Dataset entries
*** Block opens ***

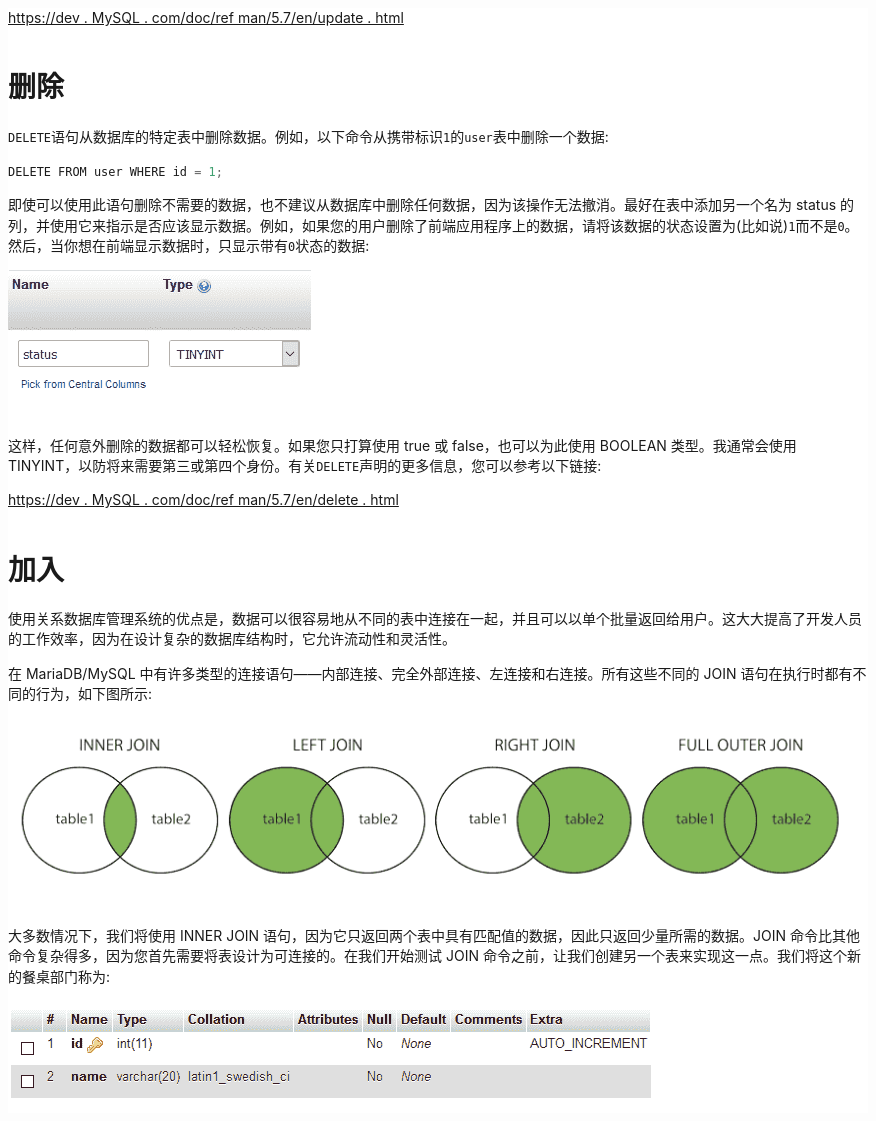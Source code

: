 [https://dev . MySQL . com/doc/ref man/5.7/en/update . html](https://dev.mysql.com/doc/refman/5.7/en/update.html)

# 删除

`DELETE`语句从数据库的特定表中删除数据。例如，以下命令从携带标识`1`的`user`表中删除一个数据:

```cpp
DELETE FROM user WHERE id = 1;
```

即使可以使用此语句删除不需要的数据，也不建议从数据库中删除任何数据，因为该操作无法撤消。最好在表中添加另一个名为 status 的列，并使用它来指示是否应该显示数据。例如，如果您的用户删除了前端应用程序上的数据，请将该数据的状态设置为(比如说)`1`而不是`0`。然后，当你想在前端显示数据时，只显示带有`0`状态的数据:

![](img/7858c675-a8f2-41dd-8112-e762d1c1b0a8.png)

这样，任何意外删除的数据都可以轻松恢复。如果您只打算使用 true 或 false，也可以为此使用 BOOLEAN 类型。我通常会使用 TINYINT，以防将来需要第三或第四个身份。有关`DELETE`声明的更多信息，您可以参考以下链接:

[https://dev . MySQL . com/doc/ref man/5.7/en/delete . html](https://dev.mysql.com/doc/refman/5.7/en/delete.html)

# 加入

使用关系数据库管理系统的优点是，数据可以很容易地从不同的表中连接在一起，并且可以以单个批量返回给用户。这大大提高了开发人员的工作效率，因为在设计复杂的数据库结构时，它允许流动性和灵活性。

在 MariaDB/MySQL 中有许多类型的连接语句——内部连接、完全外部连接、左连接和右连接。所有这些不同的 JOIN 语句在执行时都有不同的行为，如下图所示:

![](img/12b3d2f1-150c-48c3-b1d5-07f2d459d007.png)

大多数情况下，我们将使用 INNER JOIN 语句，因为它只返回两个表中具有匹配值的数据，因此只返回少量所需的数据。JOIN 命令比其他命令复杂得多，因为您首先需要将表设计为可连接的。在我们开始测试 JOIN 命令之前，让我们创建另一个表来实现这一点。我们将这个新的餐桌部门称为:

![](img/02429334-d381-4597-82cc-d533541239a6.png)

*** Block closes ***
*** Block opens ***

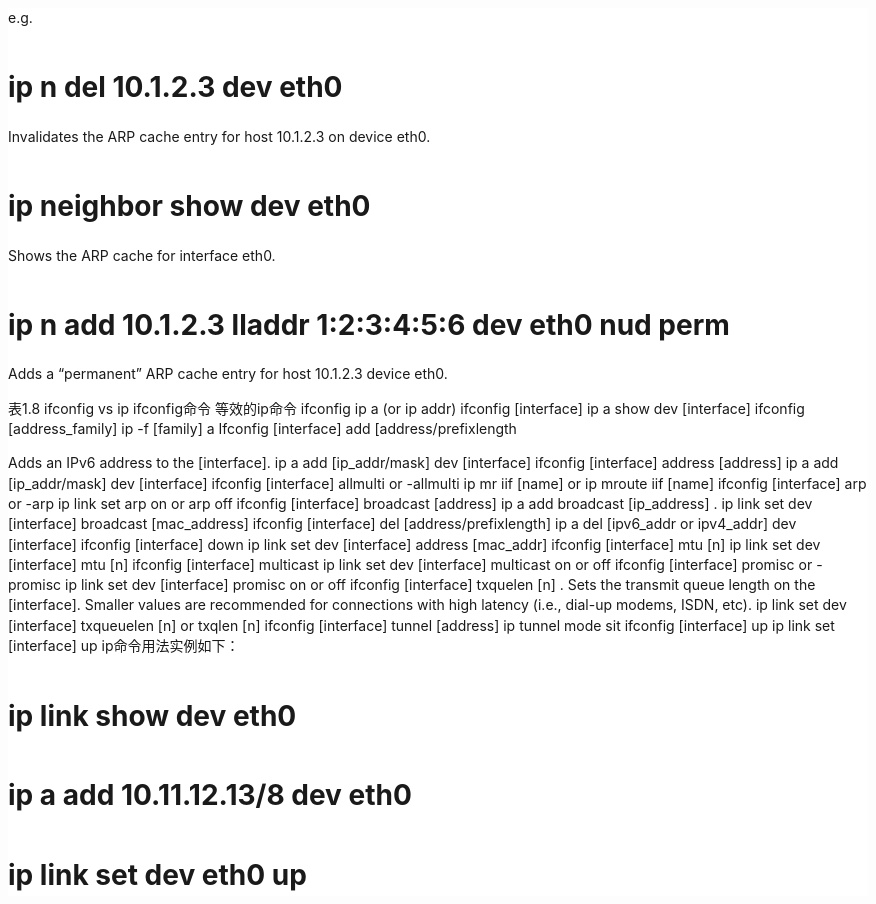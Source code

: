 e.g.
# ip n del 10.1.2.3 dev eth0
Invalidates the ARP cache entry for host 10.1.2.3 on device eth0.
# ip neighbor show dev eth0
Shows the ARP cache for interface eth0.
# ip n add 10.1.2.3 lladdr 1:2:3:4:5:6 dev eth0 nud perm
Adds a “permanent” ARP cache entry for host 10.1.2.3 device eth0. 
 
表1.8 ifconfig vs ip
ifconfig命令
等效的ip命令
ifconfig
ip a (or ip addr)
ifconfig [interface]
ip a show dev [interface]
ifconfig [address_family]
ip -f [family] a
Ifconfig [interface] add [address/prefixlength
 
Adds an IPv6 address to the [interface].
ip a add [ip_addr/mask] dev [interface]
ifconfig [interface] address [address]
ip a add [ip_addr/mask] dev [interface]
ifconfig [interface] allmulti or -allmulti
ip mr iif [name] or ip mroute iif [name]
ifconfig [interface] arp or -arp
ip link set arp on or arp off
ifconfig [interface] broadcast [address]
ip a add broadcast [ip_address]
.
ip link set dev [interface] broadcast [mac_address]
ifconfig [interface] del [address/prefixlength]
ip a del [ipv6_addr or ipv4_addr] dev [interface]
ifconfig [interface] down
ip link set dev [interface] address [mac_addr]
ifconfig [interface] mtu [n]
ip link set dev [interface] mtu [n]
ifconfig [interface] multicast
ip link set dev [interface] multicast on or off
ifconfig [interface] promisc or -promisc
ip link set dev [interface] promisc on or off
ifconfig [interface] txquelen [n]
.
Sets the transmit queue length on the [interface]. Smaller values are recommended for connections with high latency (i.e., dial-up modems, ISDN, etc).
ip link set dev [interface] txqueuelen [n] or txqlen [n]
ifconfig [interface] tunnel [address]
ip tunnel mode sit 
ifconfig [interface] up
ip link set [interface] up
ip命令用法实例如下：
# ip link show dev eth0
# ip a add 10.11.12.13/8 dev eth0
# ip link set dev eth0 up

*** Block closes ***

Above are the records; from them, give again exactly the lines from the one containing "ifconfig [interface] mtu [n]" to the one containing "Sets the transmit", both lines included, and nothing more.

Task response -
ifconfig [interface] mtu [n]
ip link set dev [interface] mtu [n]
ifconfig [interface] multicast
ip link set dev [interface] multicast on or off
ifconfig [interface] promisc or -promisc
ip link set dev [interface] promisc on or off
ifconfig [interface] txquelen [n]
.
Sets the transmit queue length on the [interface]. Smaller values are recommended for connections with high latency (i.e., dial-up modems, ISDN, etc).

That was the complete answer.